Al bajar con ellos se detuvo en una llanura. Estaban allí muchos de sus discípulos y una gran muchedumbre que había llegado de toda la Judea, de Jerusalén y de la región costera de Tiro y Sidón,
para escucharlo y hacerse curar de sus enfermedades. Los que estaban atormentados por espíritus impuros quedaban curados;
y toda la gente quería tocarlo, porque salía de él una fuerza que sanaba a todos.


COMENTARIO:

  Como hemos visto en otras ocasiones, san Lucas recoge en las primeras líneas de este evangelio la conducta de Jesús ante los próximos acontecimientos, que serán de vital importancia para su vida y su misión: recogerse en oración para poder conocer y unirse a la voluntad del Padre. Porque es de esta relación íntima, donde el hombre escucha el susurro de Dios en el fondo de su alma, de donde surgen las fuerzas y las luces para poder “ver” con claridad el camino que el Señor quiere que recorramos a su lado.

  La humanidad santísima de Jesús nos enseña, con su ejemplo, que si no recurrimos a la oración diaria para explicarle al Padre nuestras inquietudes, alegrías, sufrimientos y proyectos, estamos perdidos. Porque sólo Él, que nos conoce hasta el fondo del alma y sabe de lo que somos capaces, nos acogerá con dulzura y comprensión; marcando las directrices apropiadas que más convengan a las circunstancias vividas, añadiendo esa nota de confianza que permite reconocer que con Dios todo es posible.

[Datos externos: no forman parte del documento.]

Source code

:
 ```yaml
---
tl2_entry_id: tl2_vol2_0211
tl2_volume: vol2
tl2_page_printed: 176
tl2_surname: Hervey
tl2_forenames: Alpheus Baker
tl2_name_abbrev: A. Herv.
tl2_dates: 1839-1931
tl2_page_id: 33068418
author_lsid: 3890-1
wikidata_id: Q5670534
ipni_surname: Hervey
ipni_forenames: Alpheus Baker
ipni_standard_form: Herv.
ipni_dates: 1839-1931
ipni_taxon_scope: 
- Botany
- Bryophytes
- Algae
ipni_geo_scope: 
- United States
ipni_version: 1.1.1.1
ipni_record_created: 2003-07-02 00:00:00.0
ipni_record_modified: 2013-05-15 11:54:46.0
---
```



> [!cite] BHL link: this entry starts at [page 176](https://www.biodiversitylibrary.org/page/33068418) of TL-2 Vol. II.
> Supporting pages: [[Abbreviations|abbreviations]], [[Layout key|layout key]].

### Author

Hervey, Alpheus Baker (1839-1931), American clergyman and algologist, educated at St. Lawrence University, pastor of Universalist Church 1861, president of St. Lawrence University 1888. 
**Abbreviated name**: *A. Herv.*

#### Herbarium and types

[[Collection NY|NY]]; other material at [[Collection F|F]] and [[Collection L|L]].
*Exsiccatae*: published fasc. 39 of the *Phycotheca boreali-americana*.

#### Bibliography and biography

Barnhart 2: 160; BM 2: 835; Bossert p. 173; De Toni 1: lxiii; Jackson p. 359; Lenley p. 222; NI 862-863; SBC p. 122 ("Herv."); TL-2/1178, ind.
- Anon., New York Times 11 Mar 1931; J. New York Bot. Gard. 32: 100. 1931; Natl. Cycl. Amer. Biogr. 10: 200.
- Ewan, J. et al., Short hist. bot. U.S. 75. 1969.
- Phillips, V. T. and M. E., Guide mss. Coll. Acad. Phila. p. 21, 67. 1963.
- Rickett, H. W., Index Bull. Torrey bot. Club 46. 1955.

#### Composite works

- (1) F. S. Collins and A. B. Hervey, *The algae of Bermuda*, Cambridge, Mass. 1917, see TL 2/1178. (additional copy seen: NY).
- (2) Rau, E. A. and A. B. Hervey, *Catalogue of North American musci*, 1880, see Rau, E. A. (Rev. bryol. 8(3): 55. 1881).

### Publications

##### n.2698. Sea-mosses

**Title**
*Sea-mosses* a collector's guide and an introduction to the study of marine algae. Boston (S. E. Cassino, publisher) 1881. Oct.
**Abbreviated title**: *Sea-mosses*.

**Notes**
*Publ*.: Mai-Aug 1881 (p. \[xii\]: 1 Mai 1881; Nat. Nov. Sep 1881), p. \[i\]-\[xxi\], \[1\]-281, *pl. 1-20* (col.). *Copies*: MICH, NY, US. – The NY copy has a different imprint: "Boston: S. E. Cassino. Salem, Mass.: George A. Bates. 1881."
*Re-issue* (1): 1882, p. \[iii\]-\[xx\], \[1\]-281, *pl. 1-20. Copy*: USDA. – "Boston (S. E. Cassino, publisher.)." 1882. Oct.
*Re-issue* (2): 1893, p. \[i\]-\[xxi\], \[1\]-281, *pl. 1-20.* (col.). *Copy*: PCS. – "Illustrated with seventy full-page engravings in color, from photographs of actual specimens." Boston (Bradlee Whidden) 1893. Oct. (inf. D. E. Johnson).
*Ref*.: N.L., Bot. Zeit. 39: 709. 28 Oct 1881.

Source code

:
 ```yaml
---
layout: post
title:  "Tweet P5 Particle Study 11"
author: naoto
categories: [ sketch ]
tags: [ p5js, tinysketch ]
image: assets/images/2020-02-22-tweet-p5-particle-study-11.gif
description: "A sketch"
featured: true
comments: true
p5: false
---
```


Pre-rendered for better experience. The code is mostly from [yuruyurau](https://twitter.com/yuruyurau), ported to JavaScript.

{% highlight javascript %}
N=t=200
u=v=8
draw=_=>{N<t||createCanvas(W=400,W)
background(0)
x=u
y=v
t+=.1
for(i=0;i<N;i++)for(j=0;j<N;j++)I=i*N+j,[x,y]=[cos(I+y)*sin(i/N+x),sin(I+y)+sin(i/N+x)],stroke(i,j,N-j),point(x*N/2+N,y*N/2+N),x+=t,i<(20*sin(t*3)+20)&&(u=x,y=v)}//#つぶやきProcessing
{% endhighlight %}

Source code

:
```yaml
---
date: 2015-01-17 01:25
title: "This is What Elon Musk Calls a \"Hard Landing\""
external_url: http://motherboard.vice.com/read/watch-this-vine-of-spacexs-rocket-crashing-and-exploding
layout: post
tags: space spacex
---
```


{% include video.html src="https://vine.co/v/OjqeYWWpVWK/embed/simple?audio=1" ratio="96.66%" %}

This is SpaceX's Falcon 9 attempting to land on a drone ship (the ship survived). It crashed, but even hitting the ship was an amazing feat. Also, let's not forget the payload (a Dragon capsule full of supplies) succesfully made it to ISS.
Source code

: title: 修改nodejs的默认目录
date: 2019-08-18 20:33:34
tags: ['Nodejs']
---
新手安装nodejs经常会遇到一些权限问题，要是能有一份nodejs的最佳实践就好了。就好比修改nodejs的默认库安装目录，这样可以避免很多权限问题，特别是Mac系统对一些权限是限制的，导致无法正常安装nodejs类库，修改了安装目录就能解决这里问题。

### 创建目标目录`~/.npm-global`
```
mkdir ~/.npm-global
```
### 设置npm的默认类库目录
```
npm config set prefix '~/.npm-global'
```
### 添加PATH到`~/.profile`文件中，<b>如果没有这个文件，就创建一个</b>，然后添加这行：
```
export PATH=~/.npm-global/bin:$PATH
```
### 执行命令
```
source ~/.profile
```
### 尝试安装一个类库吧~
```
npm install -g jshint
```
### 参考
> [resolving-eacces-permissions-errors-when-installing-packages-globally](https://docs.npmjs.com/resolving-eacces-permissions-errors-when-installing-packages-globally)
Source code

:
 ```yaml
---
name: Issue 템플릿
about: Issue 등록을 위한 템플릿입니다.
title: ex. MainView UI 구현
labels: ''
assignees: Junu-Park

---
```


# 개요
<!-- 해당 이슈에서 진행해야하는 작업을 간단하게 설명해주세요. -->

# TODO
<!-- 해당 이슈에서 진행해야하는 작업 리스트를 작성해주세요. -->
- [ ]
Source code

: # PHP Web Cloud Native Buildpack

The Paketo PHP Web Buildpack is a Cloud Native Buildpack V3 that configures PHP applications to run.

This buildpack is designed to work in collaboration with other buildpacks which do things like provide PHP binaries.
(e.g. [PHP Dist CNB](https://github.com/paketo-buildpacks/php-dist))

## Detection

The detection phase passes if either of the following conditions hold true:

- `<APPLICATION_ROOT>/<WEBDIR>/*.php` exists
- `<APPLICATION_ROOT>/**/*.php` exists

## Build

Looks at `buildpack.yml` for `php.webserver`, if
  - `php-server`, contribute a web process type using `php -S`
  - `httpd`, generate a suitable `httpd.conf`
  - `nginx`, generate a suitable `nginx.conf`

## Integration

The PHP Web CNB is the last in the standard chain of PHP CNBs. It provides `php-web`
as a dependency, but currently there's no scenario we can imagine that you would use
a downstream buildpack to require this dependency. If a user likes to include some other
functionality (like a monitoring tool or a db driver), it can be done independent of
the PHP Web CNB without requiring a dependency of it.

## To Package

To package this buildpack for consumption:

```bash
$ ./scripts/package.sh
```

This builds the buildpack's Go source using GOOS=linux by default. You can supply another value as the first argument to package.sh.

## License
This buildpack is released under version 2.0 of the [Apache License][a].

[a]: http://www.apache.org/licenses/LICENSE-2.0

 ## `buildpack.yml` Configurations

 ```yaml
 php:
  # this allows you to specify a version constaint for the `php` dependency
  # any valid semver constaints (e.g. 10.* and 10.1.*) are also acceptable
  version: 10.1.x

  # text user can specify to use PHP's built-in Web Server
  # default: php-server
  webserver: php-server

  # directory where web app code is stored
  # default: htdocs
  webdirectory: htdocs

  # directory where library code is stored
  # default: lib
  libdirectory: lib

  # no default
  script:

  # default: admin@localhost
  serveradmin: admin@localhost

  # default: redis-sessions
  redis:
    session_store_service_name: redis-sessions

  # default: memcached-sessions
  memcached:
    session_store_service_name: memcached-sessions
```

  No podemos olvidar que, tal vez, en nuestro interior lo que escuchemos no sea de nuestro agrado, porque muchas veces consultamos al Señor con las decisiones previamente tomadas. Evidentemente, el hombre es muy libre de cerrar sus oídos a la palabra divina y tal vez por eso, ni tan siquiera queremos pararnos a escuchar, por si lo que oímos no nos conviene y encima nos compromete. Pero esa actitud que para algunos puede ser cómoda, en realidad es la pérdida más grande que puede sufrir el ser humano. Es como si por no querer hacer el esfuerzo de buscar, renunciáramos a un tesoro que sabemos seguro que tiene que estar. Y la oración, el tarto habitual con Dios, de Tú a tú, es la riqueza más grande de la que puede gozar un hijo de Dios.

  Jesús, después, instituyó el grupo de los Doce Apóstoles, que han sido los pilares de la Iglesia, como continuidad de la obra del Señor. La misión divina no tiene fecha de caducidad, por eso Cristo se la confió a aquellos hombres que eligió para que transmitieran su Evangelio a todos los lugares de la tierra. Y, posteriormente, ellos hicieron lo mismo con sus sucesores. El Maestro escogió, con nombres y apellidos, a las personas que, jerárquicamente, iban a estructurar la Iglesia Universal. Y los escogió porque los había creado para esa finalidad desde el principio de los tiempos; aunque ahora, sin embargo, les exigía que libremente decidieran si querían ser sus Apóstoles. Que escogieran si, de verdad, estarían dispuestos a renunciar a sus propios intereses para ser propagadores de la Verdad divina. Y como bien nos mostrará la historia, a pesar de esto, uno de ellos le traicionó. También a nosotros el Señor nos creó para que estuviéramos a su lado y, como a aquellos primeros, nos llamó para que formáramos parte de su Iglesia. De nosotros depende, sin embargo, que terminemos nuestros días como fieles propagadores de la fe, o como el Iscariote, vendamos a Jesús por unos bienes caducos.

  Sigue mostrándonos Lucas como el Señor, a través de las multitudes que le seguían, certificaba sus palabras con los hechos que confirmaban el amor que les prodigaba. Curaba sin preguntar quienes eran, ni que vida habían llevado; si sus problemas eran encontrados o bien habían sido el resultado de una vida disipada de vicio y pecado. Para Él, sólo el hecho de ser era motivo suficiente para curarlos. Sólo el ansia de aquellos hombres, que se acercaban con fe a su lado, era causa para obrar los milagros que, con voz suplicante, le requerían. Dice el pasaje evangélico que Jesús buscó un lugar llano para acercarse a ellos; no los evitó, sino que les facilitó el encuentro. Así hace el Señor cada día de nuestra vida con cada uno de nosotros: en ese pensamiento que surge, de forma espontánea, y nos invade el corazón; en esa frase que escuchamos, y nos hace pensar; en ese hecho que no esperábamos y que nos parece casual, cuando en realidad es providencial. En cada esquina de nuestra vida, en cada rincón de nuestra alma y en cada luz de nuestra razón; ahí, está esperándonos Dios.